Watch the Throne
Roc-A-Fella Records, itunes.apple.com/au
The snarling, Kasabian-style grooves that fuel tracks like No Church in the Wild.
The constant luxury brand name-checking. We get it fellas, you can afford very nice things.
After countless rumours, a few sneaky internet leaks and a good half dozen release date delays, the collaborative effort between two of the world’s most notorious rappers has finally landed.
The most striking thing about the album is how terribly serious it is. The unremarkable, made-for-radio single Lift Off is a rare fluffy moment among what is overall a hard, dark and aggressive trip.
While there is the odd bit of shallow rubbish (That’s My Bitch is pretty much what you’d expect it to be), lyrically this is a thoughtful album that arguably reveals more about its authors than they’ve ever shown us before. New Day sees Jay-Z go introspective on the pending arrival of his first child, while both artists get sentimental about their upbringing in Made in America.
Being Kanye West and Jay-Z, there is of course still a fair bit of gloating on the excessiveness and frivolity of their own existence (West casually raps about his ‘other other Benz’, while Jay-Z reminds us that he has two ‘big-faced Rollies’) and self-comparison to religious and regal figures.
But underneath the brash confidence lurk subtle tones of regret and uncertainly which sneak in to suggest an uncomfortable grappling with the reality of being so successful and living so indulgently in modern America. This underlying internal conflict makes for a thoroughly more interesting listen than the average rap release.
One can imagine that no expense or expertise was spared on the production side, so its no surprise that the album is sonically flawless. The beats and instrumentation are as polished and biting as would be expected from the kings of this genre, and guest performers/producers such as RZA and Mr Hudson add some imposing dynamism to the mix.

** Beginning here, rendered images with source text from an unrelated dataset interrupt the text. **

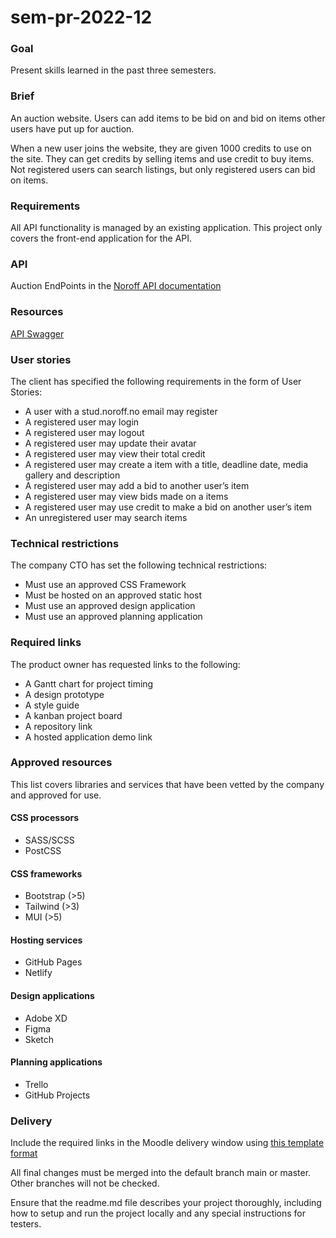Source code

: # sem-pr-2022-12


### Goal
Present skills learned in the past three semesters.

### Brief
An auction website. Users can add items to be bid on and bid on items other users have put up for auction.

When a new user joins the website, they are given 1000 credits to use on the site. They can get credits by selling items and use credit to buy items. Not registered users can search listings, but only registered users can bid on items.

### Requirements
All API functionality is managed by an existing application. This project only covers the front-end application for the API.

### API
Auction EndPoints in the [Noroff API documentation](https://docs.noroff.dev/auctionhouse-endpoints/authentication)

### Resources
[API Swagger](https://api.noroff.dev/docs/static/index.html)

### User stories
The client has specified the following requirements in the form of User Stories:
- A user with a stud.noroff.no email may register
- A registered user may login
- A registered user may logout
- A registered user may update their avatar
- A registered user may view their total credit
- A registered user may create a item with a title, deadline date, media gallery and description
- A registered user may add a bid to another user’s item
- A registered user may view bids made on a items
- A registered user may use credit to make a bid on another user’s item
- An unregistered user may search items

### Technical restrictions
The company CTO has set the following technical restrictions:
- Must use an approved CSS Framework
- Must be hosted on an approved static host
- Must use an approved design application
- Must use an approved planning application

### Required links
The product owner has requested links to the following:
- A Gantt chart for project timing
- A design prototype
- A style guide
- A kanban project board
- A repository link
- A hosted application demo link

### Approved resources
This list covers libraries and services that have been vetted by the company and approved for use.
#### CSS processors
- SASS/SCSS
- PostCSS

#### CSS frameworks
- Bootstrap (>5)
- Tailwind (>3)
- MUI (>5)

#### Hosting services
- GitHub Pages
- Netlify

#### Design applications
- Adobe XD
- Figma
- Sketch

#### Planning applications
- Trello
- GitHub Projects

### Delivery

Include the required links in the Moodle delivery window using [this template format](https://noroff-content.gitlab.io/feu/semester-project-2/delivery-template.html)

All final changes must be merged into the default branch main or master. Other branches will not be checked.

Ensure that the readme.md file describes your project thoroughly, including how to setup and run the project locally and any special instructions for testers.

The better tracks, like commanding opener No Church in the Wild and Otis Reading tribute Otis, could stand up against just about anything on their respective solo masterworks, West’s My Beautiful Dark Twisted Fantasy and Jay-Z’s Black Album. The anthemic choruses of tracks like Why I Love You seemingly come easy to these two, while the rapping, particularly from West, sets the standard that their contemporaries should strive for.
So although it threatens to disappear up its own arse at various points, Watch the Throne is an intriguing and authoritative piece of work. Here’s hoping they win a Grammy for it, and Taylor Swift crash tackles the pair of them mid-acceptance speech.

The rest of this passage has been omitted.